Tonnes of dead fish wash up on shore of polluted lake
Reuters: Tonnes of dead fish have washed up on the banks of a lake on Lebanon’s Litani river, engulfing a nearby village in a pungent smell, in a disaster blamed on polluted waters.
Gherbal Initiative asks: After the scandal of Qaraoun Lake pollution and fish deaths last week. Can the Lebanese authorities explain the fate of the $55 million loan to reduce pollution of Qaraoun Lake from the World Bank in 2016?
Iran-Syria oil line: An impending environmental disaster in the Mediterranean?
L’Orient Today: Yellow locusts have swarmed the town of Al-Suh in Hermel, the NNA reports. Local residents fear this type of locust because it can reproduce quickly
BDL starts ‘rationalization’ of subsidies
LBC: The Central Bank and the Central Board decided to start rationalizing the US dollars that are used to finance subsidies of different kinds. This decision came as a result of the failure of Lebanon’s authorities in producing a mechanism to lift or rationalize subsidies in addition to the central Bank running out of foreign currency.
Al-Jazira: Caretaker PM proposed cash cards after lifting subsidies, possibly funded by Central Bank if foreign funding isn’t secured. MPs condemned the idea: MP Ferzli called it a gov’t “scheme” against depositors.

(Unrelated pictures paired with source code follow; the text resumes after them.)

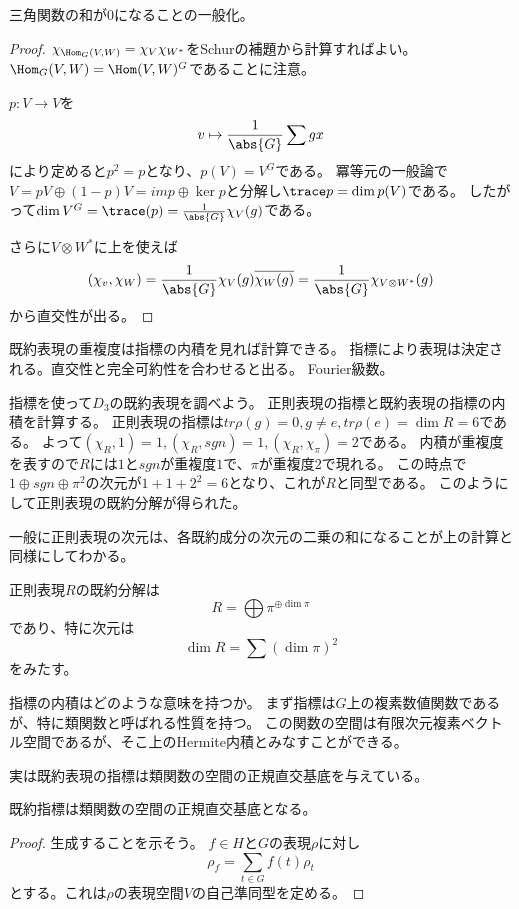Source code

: \documentclass{jsarticle}
\begin{document}
三角関数の和が$0$になることの一般化。

\begin{proof}
$\chi_{\Hom_G(V,W)}=\chi_V\chi_{W^*}$をSchurの補題から計算すればよい。
$\Hom_G(V,W)=\Hom(V,W)^G$であることに注意。

$p\colon V\to V$を
\[
v\mapsto\frac{1}{\abs{G}}\sum gx
\]
により定めると$p^2=p$となり、$p(V)=V^G$である。
冪等元の一般論で$V=pV\oplus(1-p)V=im p\oplus\ker p$と分解し$\trace p=\dim p(V)$である。
したがって$\dim V^G=\trace(p)=\frac{1}{\abs{G}}\chi_V(g)$である。

さらに$V\otimes W^*$に上を使えば
\[
(\chi_v,\chi_W)=\frac{1}{\abs{G}}\chi_V(g)\overline{\chi_W(g)}=\frac{1}{\abs{G}}\chi_{V\otimes W^*}(g)
\]
から直交性が出る。
\end{proof}

既約表現の重複度は指標の内積を見れば計算できる。
指標により表現は決定される。直交性と完全可約性を合わせると出る。
Fourier級数。

指標を使って$D_3$の既約表現を調べよう。
正則表現の指標と既約表現の指標の内積を計算する。
正則表現の指標は$tr\rho(g)=0, g\neq e, tr\rho(e)=\dim R=6$である。
よって$(\chi_R,1)=1, (\chi_R,sgn)=1, (\chi_R,\chi_\pi)=2$である。
内積が重複度を表すので$R$には$1$と$sgn$が重複度$1$で、$\pi$が重複度$2$で現れる。
この時点で$1\oplus sgn\oplus \pi^2$の次元が$1+1+2^2=6$となり、これが$R$と同型である。
このようにして正則表現の既約分解が得られた。

一般に正則表現の次元は、各既約成分の次元の二乗の和になることが上の計算と同様にしてわかる。
\begin{prob}
正則表現$R$の既約分解は
\[
R=\bigoplus\pi^{\oplus\dim\pi}
\]
であり、特に次元は
\[
\dim R=\sum(\dim\pi)^2
\]
をみたす。
\end{prob}

指標の内積はどのような意味を持つか。
まず指標は$G$上の複素数値関数であるが、特に類関数と呼ばれる性質を持つ。
この関数の空間は有限次元複素ベクトル空間であるが、そこ上のHermite内積とみなすことができる。

実は既約表現の指標は類関数の空間の正規直交基底を与えている。

\begin{prop}
既約指標は類関数の空間の正規直交基底となる。
\end{prop}
\begin{proof}
生成することを示そう。
$f\in H$と$G$の表現$\rho$に対し
\[
\rho_f=\sum_{t\in G}f(t)\rho_t
\]
とする。これは$\rho$の表現空間$V$の自己準同型を定める。
\end{proof}
\end{document}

Lebanon is heading toward a blackout in the coming two weeks if EDL does not secure funds to buy fuel, as per the Parliament’s energy committee head – The Zouk power plant will stop operating from May 18 – Jiyyeh plant from July 6 – Zahrani from July 8.
The Zouk power plant will stop operating from May 18, while other plants will close in June if EDL doesn’t secure funds to buy fuel, Parliament’s energy committee head Nazih Najem said. Yesterday, the Constitutional Council suspended a $200 million advance to EDL
Syrian students face discrimination
Human Rights Watch: Lebanon’s Education Ministry is blocking Syrian refugee students from taking school examinations unless they provide official documents that few Syrian refugees are able to obtain.

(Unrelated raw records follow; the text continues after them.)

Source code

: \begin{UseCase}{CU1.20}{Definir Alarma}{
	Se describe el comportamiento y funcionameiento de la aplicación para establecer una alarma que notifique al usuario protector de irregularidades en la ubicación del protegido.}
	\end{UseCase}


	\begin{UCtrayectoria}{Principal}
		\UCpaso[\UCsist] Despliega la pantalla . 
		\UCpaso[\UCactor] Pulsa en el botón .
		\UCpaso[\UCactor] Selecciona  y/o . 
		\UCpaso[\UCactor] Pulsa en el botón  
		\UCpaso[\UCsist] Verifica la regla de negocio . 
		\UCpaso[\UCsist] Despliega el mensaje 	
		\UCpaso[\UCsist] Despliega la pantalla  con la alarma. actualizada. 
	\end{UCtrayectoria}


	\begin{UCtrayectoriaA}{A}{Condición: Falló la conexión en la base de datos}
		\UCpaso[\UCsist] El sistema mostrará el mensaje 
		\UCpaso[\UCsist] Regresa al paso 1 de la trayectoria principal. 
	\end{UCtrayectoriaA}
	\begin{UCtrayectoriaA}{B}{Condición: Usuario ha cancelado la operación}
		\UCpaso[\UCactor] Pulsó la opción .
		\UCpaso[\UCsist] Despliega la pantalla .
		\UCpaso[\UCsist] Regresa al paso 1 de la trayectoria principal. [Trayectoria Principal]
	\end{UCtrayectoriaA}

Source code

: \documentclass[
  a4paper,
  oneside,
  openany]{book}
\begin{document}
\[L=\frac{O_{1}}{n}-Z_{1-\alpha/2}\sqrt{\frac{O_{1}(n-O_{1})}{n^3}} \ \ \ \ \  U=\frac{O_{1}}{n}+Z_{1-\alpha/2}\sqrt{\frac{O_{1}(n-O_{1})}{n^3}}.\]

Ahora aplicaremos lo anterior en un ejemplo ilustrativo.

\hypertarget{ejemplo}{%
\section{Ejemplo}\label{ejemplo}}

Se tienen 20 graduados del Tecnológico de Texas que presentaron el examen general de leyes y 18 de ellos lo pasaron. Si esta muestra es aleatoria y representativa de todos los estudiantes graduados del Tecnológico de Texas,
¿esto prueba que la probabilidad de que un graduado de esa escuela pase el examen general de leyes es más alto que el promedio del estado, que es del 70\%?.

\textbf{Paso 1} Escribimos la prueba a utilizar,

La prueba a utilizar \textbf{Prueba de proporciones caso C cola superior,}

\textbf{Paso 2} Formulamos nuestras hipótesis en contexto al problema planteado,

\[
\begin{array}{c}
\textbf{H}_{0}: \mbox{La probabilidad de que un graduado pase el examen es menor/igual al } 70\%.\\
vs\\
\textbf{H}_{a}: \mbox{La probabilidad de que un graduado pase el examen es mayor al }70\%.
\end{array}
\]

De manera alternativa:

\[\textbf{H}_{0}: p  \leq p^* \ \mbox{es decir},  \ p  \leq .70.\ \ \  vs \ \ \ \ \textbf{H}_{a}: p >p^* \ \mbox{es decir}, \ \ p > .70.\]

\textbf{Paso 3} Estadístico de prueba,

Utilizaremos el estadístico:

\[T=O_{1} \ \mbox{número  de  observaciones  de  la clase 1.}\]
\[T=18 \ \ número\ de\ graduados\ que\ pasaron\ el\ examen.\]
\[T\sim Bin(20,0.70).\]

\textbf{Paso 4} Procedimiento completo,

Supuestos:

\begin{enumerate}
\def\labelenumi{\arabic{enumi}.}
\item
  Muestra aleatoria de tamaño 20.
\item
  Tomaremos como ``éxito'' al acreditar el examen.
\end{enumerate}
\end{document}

Freedom of speech under attack
Aya Majzoub: “The free speech situation in Lebanon, as well as the impact on media freedoms, has deteriorated so much in the last couple of years that Human Rights Watch and 13 other Lebanese and international organizations created a new coalition to jointly tackle the authorities’ attempts to increase repression.”
A cry for justice
Bassem Mroue: “Political interference in the judiciary has for years thwarted investigations into corruption, violence and assassinations. But mistrust of the judiciary is thrown into even starker relief now, when Lebanese are crying out for politicians to be held accountable for the disastrous crises in their country — not only the financial collapse but also last August’s massive explosion in Beirut’s port that killed scores and wrecked much of the capital.”

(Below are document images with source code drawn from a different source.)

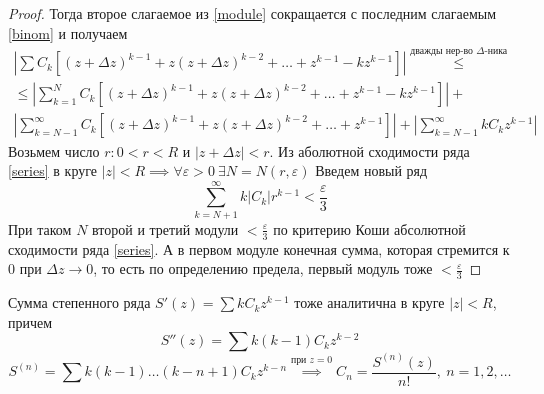 \begin{theorem*}
\begin{proof}
        Тогда второе слагаемое из \eqref{module} сокращается с последним слагаемым \eqref{binom} и получаем
        \begin{multline*}
            \left| \sum C_k \left[ (z + \Delta z)^{k-1} + z(z + \Delta z)^{k-2} + \hdots + z^{k-1} - kz^{k-1} \right] \right| \overset{\text{дважды нер-во } \Delta\text{-ника}}{\leq} \\
            \leq \left| \sum_{k = 1}^{N} C_k\left[(z+\Delta z)^{k-1} + z(z +\Delta z)^{k-2} + \hdots + z^{k-1} - kz^{k-1}\right]\right| + \\
            \left| \sum_{k = N-1}^{\infty} C_k \left[ (z+ \Delta z)^{k-1} + z(z+ \Delta z)^{k-2} + \hdots + z^{k-1} \right]\right| + \left| \sum_{k=N-1}^{\infty} kC_k z^{k-1}\right|
        \end{multline*}
        Возьмем число $r: 0 < r < R$ и $\left| z + \Delta z \right| < r$. Из аболютной сходимости ряда \eqref{series} в круге $\left| z \right| < R \implies \forall \varepsilon > 0 \ \exists N = N(r, \varepsilon)$
        Введем новый ряд 
        \[\sum_{k=N+1}^{\infty} k\left| C_k \right| r^{k-1} < \frac{\varepsilon}{3}\]
        При таком $N$ второй и третий модули $< \frac{\varepsilon}{3}$ по критерию Коши абсолютной сходимости ряда \eqref{series}. А в первом модуле конечная сумма, которая стремится к 0 при $\Delta z \to 0$, то есть по определению предела, первый модуль тоже $< \frac{\varepsilon}{3}$
    \end{proof}
\end{theorem*}


\begin{note}
    Сумма степенного ряда $S'(z) = \sum kC_kz^{k-1}$ тоже аналитична в круге $\left| z \right| < R$, причем 
    \[S''(z) = \sum k(k-1)C_k z^{k-2}\]
    \[S^{(n)} = \sum k(k-1)\hdots(k-n+1)C_k z^{k-n} \overset{\text{при } z = 0}{\implies} C_n = \frac{S^{(n)}(z)}{n!}, \ n = 1, 2, \hdots\]
\end{note}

The committee for teachers of non-Lebanese public school students held a sit-in before the Education Ministry, calling for salary payments in fresh USD, clear payment dates and fairer contracts, among other demands, the NNA reports
Broken-hearted in Beirut
Layal Abou Rahal: “Perhaps this loss of hope is what is most suffocating for our young people. Even those who are luckier than most say they have lost their “joie de vivre” — this in a country famous for its love of partying, even throughout the country’s toughest periods.”